That's funny!
Sort of. My last post was about inertia. Three months ago. Oy. I was doing so good. In August I was breaking into the 140's and now I'm in the 160's.
I'm hearing the message my life is giving me, though. It's not about dieting. It's not about "losing weight". It's about being healthy and happy. Eating right and exercising makes me feel better. When I feel better, I'm happier. Motivating myself to not be a sloth who can't cook and has to go out every night can only be good for my life.

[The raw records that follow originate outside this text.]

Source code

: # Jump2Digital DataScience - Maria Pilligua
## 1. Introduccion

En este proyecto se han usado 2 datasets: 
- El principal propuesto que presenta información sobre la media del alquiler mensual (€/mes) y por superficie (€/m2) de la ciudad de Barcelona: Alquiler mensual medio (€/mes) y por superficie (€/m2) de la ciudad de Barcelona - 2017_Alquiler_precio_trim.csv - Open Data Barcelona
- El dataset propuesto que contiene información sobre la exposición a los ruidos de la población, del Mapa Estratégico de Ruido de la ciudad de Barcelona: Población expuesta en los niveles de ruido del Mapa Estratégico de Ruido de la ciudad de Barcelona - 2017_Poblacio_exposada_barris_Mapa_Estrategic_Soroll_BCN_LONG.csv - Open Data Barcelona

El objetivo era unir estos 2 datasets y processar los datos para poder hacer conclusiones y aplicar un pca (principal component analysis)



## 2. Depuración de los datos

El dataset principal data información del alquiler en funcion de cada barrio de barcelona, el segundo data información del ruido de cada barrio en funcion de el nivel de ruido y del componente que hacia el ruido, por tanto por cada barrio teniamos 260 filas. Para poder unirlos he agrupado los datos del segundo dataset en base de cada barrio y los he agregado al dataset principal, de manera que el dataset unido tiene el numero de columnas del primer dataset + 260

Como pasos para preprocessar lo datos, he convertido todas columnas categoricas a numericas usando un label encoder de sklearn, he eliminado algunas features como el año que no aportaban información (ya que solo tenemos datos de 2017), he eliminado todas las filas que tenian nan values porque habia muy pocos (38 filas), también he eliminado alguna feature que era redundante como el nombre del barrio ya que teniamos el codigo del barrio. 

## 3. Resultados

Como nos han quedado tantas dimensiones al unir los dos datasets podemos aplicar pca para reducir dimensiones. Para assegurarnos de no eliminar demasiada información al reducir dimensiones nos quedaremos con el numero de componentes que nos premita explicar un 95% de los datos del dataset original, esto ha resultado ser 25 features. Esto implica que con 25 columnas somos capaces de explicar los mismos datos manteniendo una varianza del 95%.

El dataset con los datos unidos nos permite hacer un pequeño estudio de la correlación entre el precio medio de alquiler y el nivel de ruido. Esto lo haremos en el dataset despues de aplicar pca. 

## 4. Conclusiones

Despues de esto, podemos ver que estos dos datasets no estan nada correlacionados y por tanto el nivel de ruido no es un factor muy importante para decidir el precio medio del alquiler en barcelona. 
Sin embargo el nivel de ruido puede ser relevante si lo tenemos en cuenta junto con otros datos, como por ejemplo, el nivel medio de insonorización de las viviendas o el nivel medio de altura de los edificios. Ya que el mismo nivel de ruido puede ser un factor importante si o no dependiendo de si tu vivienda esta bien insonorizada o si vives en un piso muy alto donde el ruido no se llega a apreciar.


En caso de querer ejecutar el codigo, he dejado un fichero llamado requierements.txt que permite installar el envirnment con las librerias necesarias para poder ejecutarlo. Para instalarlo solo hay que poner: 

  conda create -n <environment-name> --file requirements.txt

New Year, New You, I know...but whatever it takes to get me moving right? I'm notoriously famous for starting things, but not really known for finishing them. Let's see if 2008 is the year I change that. Why can't my "natural weight" be something that I'm happy to see pictures of? My "natural weight" is only "natural" because I've let that become who I am. I am someone who does not exercise and who goes out to dinner four or five times a week.

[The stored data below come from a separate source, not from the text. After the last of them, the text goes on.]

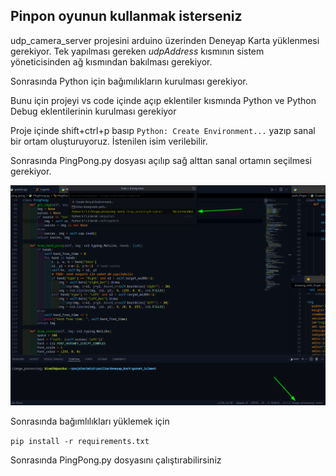 ## Pinpon oyunun kullanmak isterseniz

udp_camera_server projesini arduino üzerinden Deneyap Karta yüklenmesi gerekiyor. Tek yapılması gereken *udpAddress* kısmının sistem yöneticisinden ağ kısmından bakılması gerekiyor.

Sonrasında Python için bağımılıkların kurulması gerekiyor.

Bunu için projeyi vs code içinde açıp eklentiler kısmında Python ve Python Debug eklentilerinin kurulması gerekiyor

Proje içinde shift+ctrl+p basıp `Python: Create Environment...` yazıp sanal bir ortam oluşturuyoruz. İstenilen isim verilebilir.

Sonrasında PingPong.py dosyası açılıp sağ alttan sanal ortamın seçilmesi gerekiyor.

![alt](/resources/image.png)

Sonrasında bağımlılıkları yüklemek için

`pip install -r requirements.txt`

Sonrasında PingPong.py dosyasını çalıştırabilirsiniz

So I'm food shopping. And cooking. And not taking the easy way out. Anything worth having is worth working for, right? Having a body I'm proud of is worth something. Living life in a healthy way is worth something. Cooking my own meals and not living on junk is not me depriving myself. I still have a glass of wine. I still have a little cheese on food. I just don't eat three portions at one sitting. I just don't eat all day long. I get up and move.
How can that be bad? And if it's good, how hard can it be to maintain?
I turn 37 tomorrow. Let me not have this same conversation with you all again when I turn 38, okay?